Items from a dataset

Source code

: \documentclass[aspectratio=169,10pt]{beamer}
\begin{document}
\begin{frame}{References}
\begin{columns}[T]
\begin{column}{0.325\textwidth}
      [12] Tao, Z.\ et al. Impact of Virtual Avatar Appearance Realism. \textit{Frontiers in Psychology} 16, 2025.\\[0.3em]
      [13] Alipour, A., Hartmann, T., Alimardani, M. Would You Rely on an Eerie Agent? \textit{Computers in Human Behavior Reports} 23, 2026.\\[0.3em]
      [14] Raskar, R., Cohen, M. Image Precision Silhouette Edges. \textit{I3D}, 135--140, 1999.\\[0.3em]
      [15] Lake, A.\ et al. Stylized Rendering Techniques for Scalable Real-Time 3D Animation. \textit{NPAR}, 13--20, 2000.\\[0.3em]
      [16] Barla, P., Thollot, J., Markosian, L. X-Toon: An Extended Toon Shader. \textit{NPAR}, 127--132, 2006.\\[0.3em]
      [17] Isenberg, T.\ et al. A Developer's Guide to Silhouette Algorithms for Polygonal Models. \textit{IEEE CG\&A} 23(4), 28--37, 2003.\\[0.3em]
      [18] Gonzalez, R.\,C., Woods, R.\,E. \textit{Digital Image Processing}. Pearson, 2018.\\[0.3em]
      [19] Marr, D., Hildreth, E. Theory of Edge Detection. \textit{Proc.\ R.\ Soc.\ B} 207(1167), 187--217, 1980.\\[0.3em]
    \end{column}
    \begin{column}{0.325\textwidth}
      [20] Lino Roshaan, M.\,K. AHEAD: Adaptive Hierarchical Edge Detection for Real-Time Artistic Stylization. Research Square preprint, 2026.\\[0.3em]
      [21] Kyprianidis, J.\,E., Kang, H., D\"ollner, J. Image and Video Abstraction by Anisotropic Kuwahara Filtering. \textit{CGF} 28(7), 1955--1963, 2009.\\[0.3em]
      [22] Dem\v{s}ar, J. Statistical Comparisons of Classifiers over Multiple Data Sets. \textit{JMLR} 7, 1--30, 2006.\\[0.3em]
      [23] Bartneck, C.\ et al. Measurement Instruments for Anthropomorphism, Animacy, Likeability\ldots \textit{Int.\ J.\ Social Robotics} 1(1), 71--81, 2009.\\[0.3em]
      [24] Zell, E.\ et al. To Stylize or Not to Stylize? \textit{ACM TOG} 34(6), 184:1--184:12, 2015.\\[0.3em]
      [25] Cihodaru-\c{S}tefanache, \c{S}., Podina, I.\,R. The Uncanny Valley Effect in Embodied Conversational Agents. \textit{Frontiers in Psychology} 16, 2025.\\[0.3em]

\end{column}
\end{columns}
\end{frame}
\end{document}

==

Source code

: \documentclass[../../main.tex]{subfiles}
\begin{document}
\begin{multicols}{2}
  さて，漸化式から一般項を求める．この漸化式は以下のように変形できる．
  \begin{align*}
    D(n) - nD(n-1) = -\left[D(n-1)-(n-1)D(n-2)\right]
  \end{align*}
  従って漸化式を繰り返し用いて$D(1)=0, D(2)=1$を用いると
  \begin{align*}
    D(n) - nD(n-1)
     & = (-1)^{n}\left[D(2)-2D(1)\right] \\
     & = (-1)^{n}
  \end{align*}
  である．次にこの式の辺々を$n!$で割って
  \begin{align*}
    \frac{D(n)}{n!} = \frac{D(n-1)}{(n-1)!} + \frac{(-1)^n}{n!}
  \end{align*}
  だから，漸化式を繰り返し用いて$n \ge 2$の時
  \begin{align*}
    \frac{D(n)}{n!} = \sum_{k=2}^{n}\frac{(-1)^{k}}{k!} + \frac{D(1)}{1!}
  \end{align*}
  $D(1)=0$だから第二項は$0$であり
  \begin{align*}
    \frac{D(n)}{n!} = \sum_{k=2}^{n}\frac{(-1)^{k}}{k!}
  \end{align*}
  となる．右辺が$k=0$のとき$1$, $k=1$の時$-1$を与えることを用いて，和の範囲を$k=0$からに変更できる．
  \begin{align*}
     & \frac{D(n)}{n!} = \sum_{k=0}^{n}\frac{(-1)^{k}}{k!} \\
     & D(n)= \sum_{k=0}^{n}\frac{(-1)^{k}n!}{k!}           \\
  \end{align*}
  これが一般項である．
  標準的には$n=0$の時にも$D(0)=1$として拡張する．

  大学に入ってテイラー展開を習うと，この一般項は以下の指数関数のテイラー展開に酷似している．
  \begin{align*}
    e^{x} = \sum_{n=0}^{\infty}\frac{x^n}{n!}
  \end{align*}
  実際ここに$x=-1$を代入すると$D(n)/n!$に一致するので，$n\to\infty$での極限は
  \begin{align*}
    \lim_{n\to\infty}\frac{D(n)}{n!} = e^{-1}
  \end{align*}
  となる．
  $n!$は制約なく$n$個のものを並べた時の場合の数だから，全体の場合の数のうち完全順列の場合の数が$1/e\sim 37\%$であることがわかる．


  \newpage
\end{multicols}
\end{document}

▶ [INSTRUCTIONS FOR THE TASK]:
Review the preceding data and report every line that includes the string "documentclass".

▶ [ANSWER FOR THE TASK]:
: \documentclass[aspectratio=169,10pt]{beamer}
: \documentclass[../../main.tex]{subfiles}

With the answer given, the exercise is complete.